"""
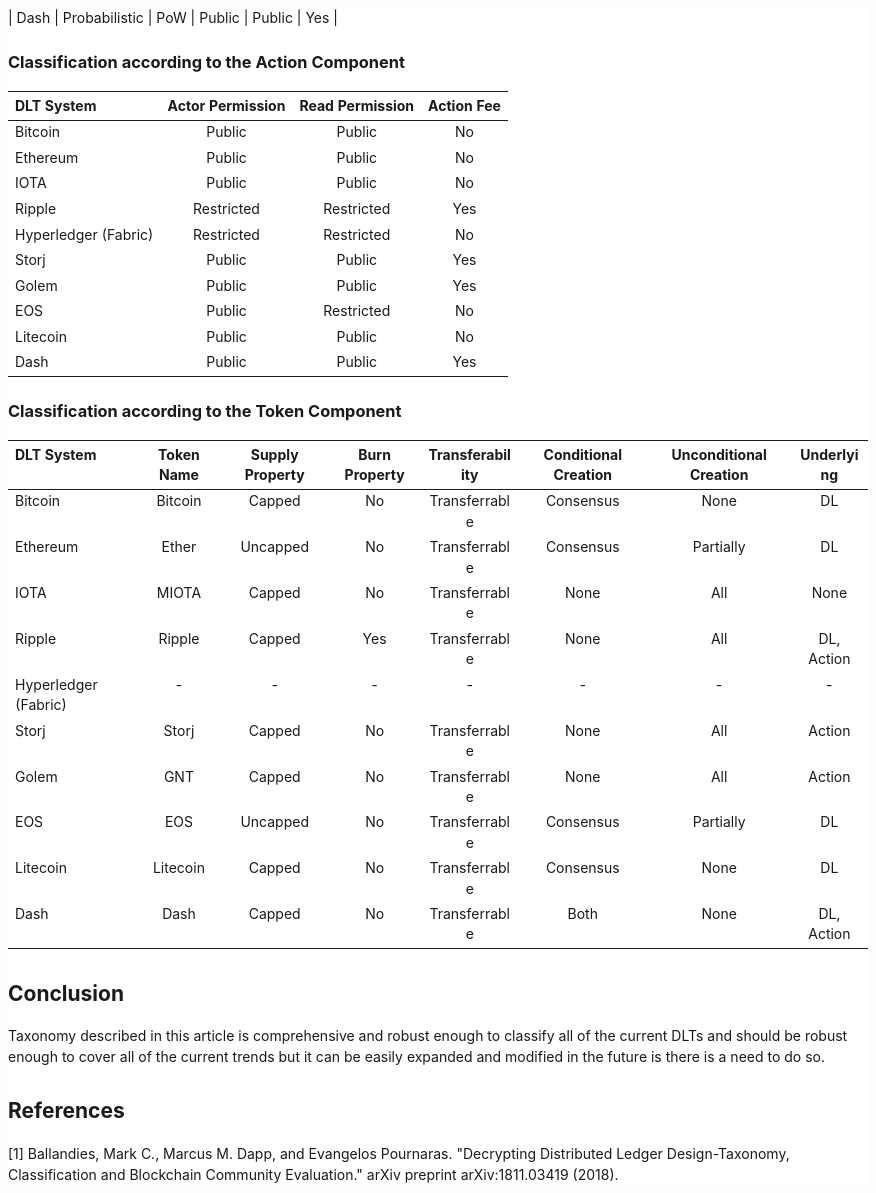 | Dash                 | Probabilistic  |  PoW  |      Public      |        Public        |  Yes  |


### Classification according to the Action Component

| DLT System           | Actor Permission | Read Permission | Action Fee |
| :------------------- | :--------------: | :-------------: | :--------: |
| Bitcoin              |      Public      |     Public      |     No     |
| Ethereum             |      Public      |     Public      |     No     |
| IOTA                 |      Public      |     Public      |     No     |
| Ripple               |    Restricted    |   Restricted    |    Yes     |
| Hyperledger (Fabric) |    Restricted    |   Restricted    |     No     |
| Storj                |      Public      |     Public      |    Yes     |
| Golem                |      Public      |     Public      |    Yes     |
| EOS                  |      Public      |   Restricted    |     No     |
| Litecoin             |      Public      |     Public      |     No     |
| Dash                 |      Public      |     Public      |    Yes     |

### Classification according to the Token Component

| DLT System           | Token Name | Supply Property | Burn Property | Transferability | Conditional Creation | Unconditional Creation | Underlying |
| :------------------- | :--------: | :-------------: | :-----------: | :-------------: | :------------------: | :--------------------: | :--------: |
| Bitcoin              |  Bitcoin   |     Capped      |      No       |  Transferrable  |      Consensus       |          None          |     DL     |
| Ethereum             |   Ether    |    Uncapped     |      No       |  Transferrable  |      Consensus       |       Partially        |     DL     |
| IOTA                 |   MIOTA    |     Capped      |      No       |  Transferrable  |         None         |          All           |    None    |
| Ripple               |   Ripple   |     Capped      |      Yes      |  Transferrable  |         None         |          All           | DL, Action |
| Hyperledger (Fabric) |     -      |        -        |       -       |        -        |          -           |           -            |     -      |
| Storj                |   Storj    |     Capped      |      No       |  Transferrable  |         None         |          All           |   Action   |
| Golem                |    GNT     |     Capped      |      No       |  Transferrable  |         None         |          All           |   Action   |
| EOS                  |    EOS     |    Uncapped     |      No       |  Transferrable  |      Consensus       |       Partially        |     DL     |
| Litecoin             |  Litecoin  |     Capped      |      No       |  Transferrable  |      Consensus       |          None          |     DL     |
| Dash                 |    Dash    |     Capped      |      No       |  Transferrable  |         Both         |          None          | DL, Action |



## Conclusion
Taxonomy described in this article is comprehensive and robust enough to classify all of the current DLTs and should be robust enough to cover all of the current trends but it can be easily expanded and modified in the future is there is a need to do so.



## References
[1] Ballandies, Mark C., Marcus M. Dapp, and Evangelos Pournaras. "Decrypting Distributed Ledger Design-Taxonomy, Classification and Blockchain Community Evaluation." arXiv preprint arXiv:1811.03419 (2018).
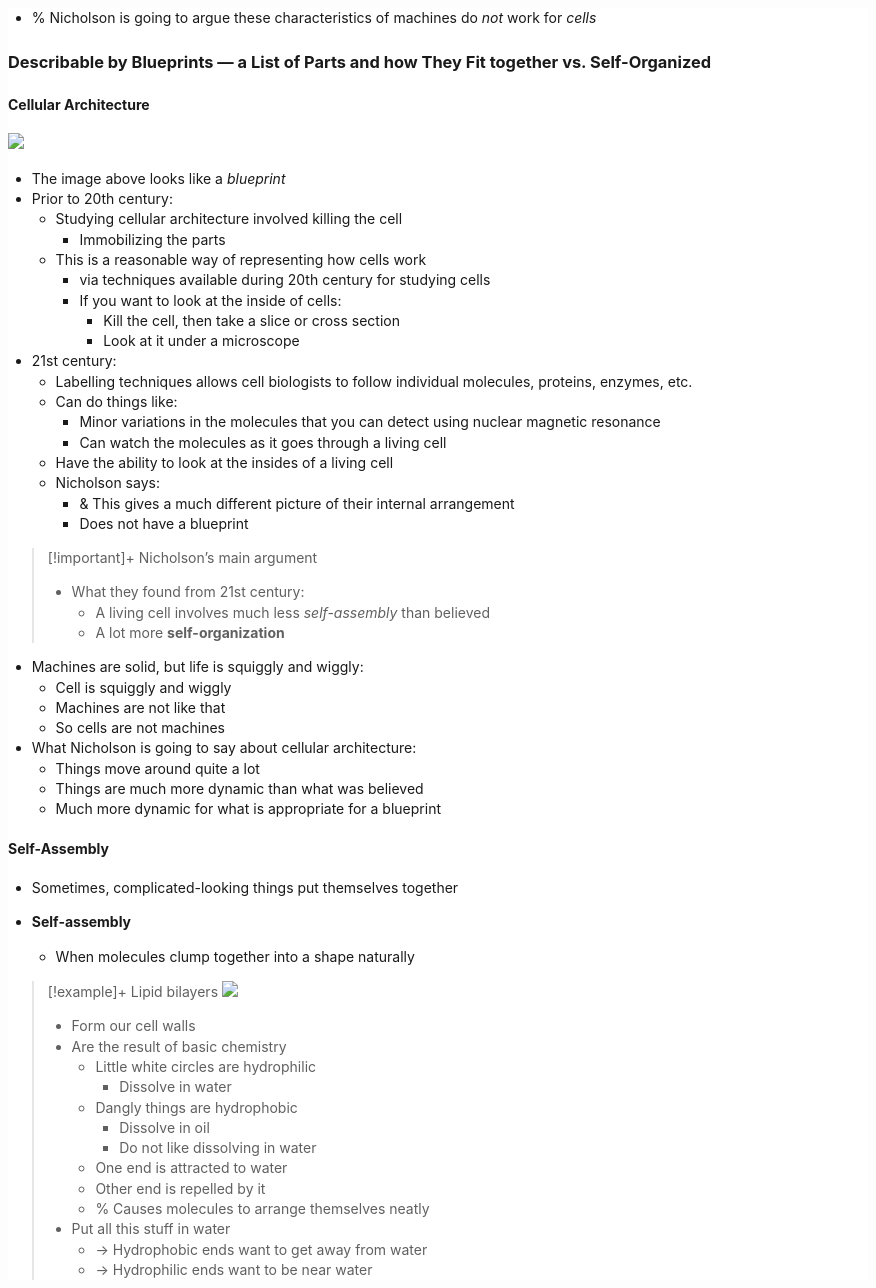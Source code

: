 - % Nicholson is going to argue these characteristics of machines do *not* work for *cells*

### Describable by Blueprints — a List of Parts and how They Fit together vs. Self-Organized

#### Cellular Architecture

![](https://i.imgur.com/dgN0q6D.png)

- The image above looks like a *blueprint*
- Prior to 20th century:
    - Studying cellular architecture involved killing the cell
        - Immobilizing the parts
    - This is a reasonable way of representing how cells work
        - via techniques available during 20th century for studying cells
        - If you want to look at the inside of cells:
            - Kill the cell, then take a slice or cross section
            - Look at it under a microscope
- 21st century:
    - Labelling techniques allows cell biologists to follow individual molecules, proteins, enzymes, etc.
    - Can do things like:
        - Minor variations in the molecules that you can detect using nuclear magnetic resonance
        - Can watch the molecules as it goes through a living cell
    - Have the ability to look at the insides of a living cell
    - Nicholson says:
        - & This gives a much different picture of their internal arrangement
        - Does not have a blueprint

> [!important]+ Nicholson’s main argument
> - What they found from 21st century:
>     - A living cell involves much less *self-assembly* than believed
>     - A lot more **self-organization**

- Machines are solid, but life is squiggly and wiggly:
    - Cell is squiggly and wiggly
    - Machines are not like that
    - So cells are not machines
- What Nicholson is going to say about cellular architecture:
    - Things move around quite a lot
    - Things are much more dynamic than what was believed
    - Much more dynamic for what is appropriate for a blueprint

#### Self-Assembly

- Sometimes, complicated-looking things put themselves together


- **Self-assembly**
    - When molecules clump together into a shape naturally

> [!example]+ Lipid bilayers
> ![](https://i.imgur.com/bsYXlxd.png)
> - Form our cell walls
> - Are the result of basic chemistry
>     - Little white circles are hydrophilic
>         - Dissolve in water
>     - Dangly things are hydrophobic
>         - Dissolve in oil
>         - Do not like dissolving in water
>     - One end is attracted to water
>     - Other end is repelled by it
>     - % Causes molecules to arrange themselves neatly
> - Put all this stuff in water
>     - → Hydrophobic ends want to get away from water
>     - → Hydrophilic ends want to be near water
"""
▸ **REQUIRED ACTION**
Return the listing verbatim, pictures omitted.

▸ **ANSWER SECTION**
 | Dash                 | Probabilistic  |  PoW  |      Public      |        Public        |  Yes  |


### Classification according to the Action Component

| DLT System           | Actor Permission | Read Permission | Action Fee |
| :------------------- | :--------------: | :-------------: | :--------: |
| Bitcoin              |      Public      |     Public      |     No     |
| Ethereum             |      Public      |     Public      |     No     |
| IOTA                 |      Public      |     Public      |     No     |
| Ripple               |    Restricted    |   Restricted    |    Yes     |
| Hyperledger (Fabric) |    Restricted    |   Restricted    |     No     |
| Storj                |      Public      |     Public      |    Yes     |
| Golem                |      Public      |     Public      |    Yes     |
| EOS                  |      Public      |   Restricted    |     No     |
| Litecoin             |      Public      |     Public      |     No     |
| Dash                 |      Public      |     Public      |    Yes     |

### Classification according to the Token Component

| DLT System           | Token Name | Supply Property | Burn Property | Transferability | Conditional Creation | Unconditional Creation | Underlying |
| :------------------- | :--------: | :-------------: | :-----------: | :-------------: | :------------------: | :--------------------: | :--------: |
| Bitcoin              |  Bitcoin   |     Capped      |      No       |  Transferrable  |      Consensus       |          None          |     DL     |
| Ethereum             |   Ether    |    Uncapped     |      No       |  Transferrable  |      Consensus       |       Partially        |     DL     |
| IOTA                 |   MIOTA    |     Capped      |      No       |  Transferrable  |         None         |          All           |    None    |
| Ripple               |   Ripple   |     Capped      |      Yes      |  Transferrable  |         None         |          All           | DL, Action |
| Hyperledger (Fabric) |     -      |        -        |       -       |        -        |          -           |           -            |     -      |
| Storj                |   Storj    |     Capped      |      No       |  Transferrable  |         None         |          All           |   Action   |
| Golem                |    GNT     |     Capped      |      No       |  Transferrable  |         None         |          All           |   Action   |
| EOS                  |    EOS     |    Uncapped     |      No       |  Transferrable  |      Consensus       |       Partially        |     DL     |
| Litecoin             |  Litecoin  |     Capped      |      No       |  Transferrable  |      Consensus       |          None          |     DL     |
| Dash                 |    Dash    |     Capped      |      No       |  Transferrable  |         Both         |          None          | DL, Action |



## Conclusion
Taxonomy described in this article is comprehensive and robust enough to classify all of the current DLTs and should be robust enough to cover all of the current trends but it can be easily expanded and modified in the future is there is a need to do so.



## References
[1] Ballandies, Mark C., Marcus M. Dapp, and Evangelos Pournaras. "Decrypting Distributed Ledger Design-Taxonomy, Classification and Blockchain Community Evaluation." arXiv preprint arXiv:1811.03419 (2018).
Source code

: - % Nicholson is going to argue these characteristics of machines do *not* work for *cells*

### Describable by Blueprints — a List of Parts and how They Fit together vs. Self-Organized

#### Cellular Architecture

![](https://i.imgur.com/dgN0q6D.png)

- The image above looks like a *blueprint*
- Prior to 20th century:
    - Studying cellular architecture involved killing the cell
        - Immobilizing the parts
    - This is a reasonable way of representing how cells work
        - via techniques available during 20th century for studying cells
        - If you want to look at the inside of cells:
            - Kill the cell, then take a slice or cross section
            - Look at it under a microscope
- 21st century:
    - Labelling techniques allows cell biologists to follow individual molecules, proteins, enzymes, etc.
    - Can do things like:
        - Minor variations in the molecules that you can detect using nuclear magnetic resonance
        - Can watch the molecules as it goes through a living cell
    - Have the ability to look at the insides of a living cell
    - Nicholson says:
        - & This gives a much different picture of their internal arrangement
        - Does not have a blueprint

> [!important]+ Nicholson’s main argument
> - What they found from 21st century:
>     - A living cell involves much less *self-assembly* than believed
>     - A lot more **self-organization**

- Machines are solid, but life is squiggly and wiggly:
    - Cell is squiggly and wiggly
    - Machines are not like that
    - So cells are not machines
- What Nicholson is going to say about cellular architecture:
    - Things move around quite a lot
    - Things are much more dynamic than what was believed
    - Much more dynamic for what is appropriate for a blueprint

#### Self-Assembly

- Sometimes, complicated-looking things put themselves together


- **Self-assembly**
    - When molecules clump together into a shape naturally

> [!example]+ Lipid bilayers
> ![](https://i.imgur.com/bsYXlxd.png)
> - Form our cell walls
> - Are the result of basic chemistry
>     - Little white circles are hydrophilic
>         - Dissolve in water
>     - Dangly things are hydrophobic
>         - Dissolve in oil
>         - Do not like dissolving in water
>     - One end is attracted to water
>     - Other end is repelled by it
>     - % Causes molecules to arrange themselves neatly
> - Put all this stuff in water
>     - → Hydrophobic ends want to get away from water
>     - → Hydrophilic ends want to be near water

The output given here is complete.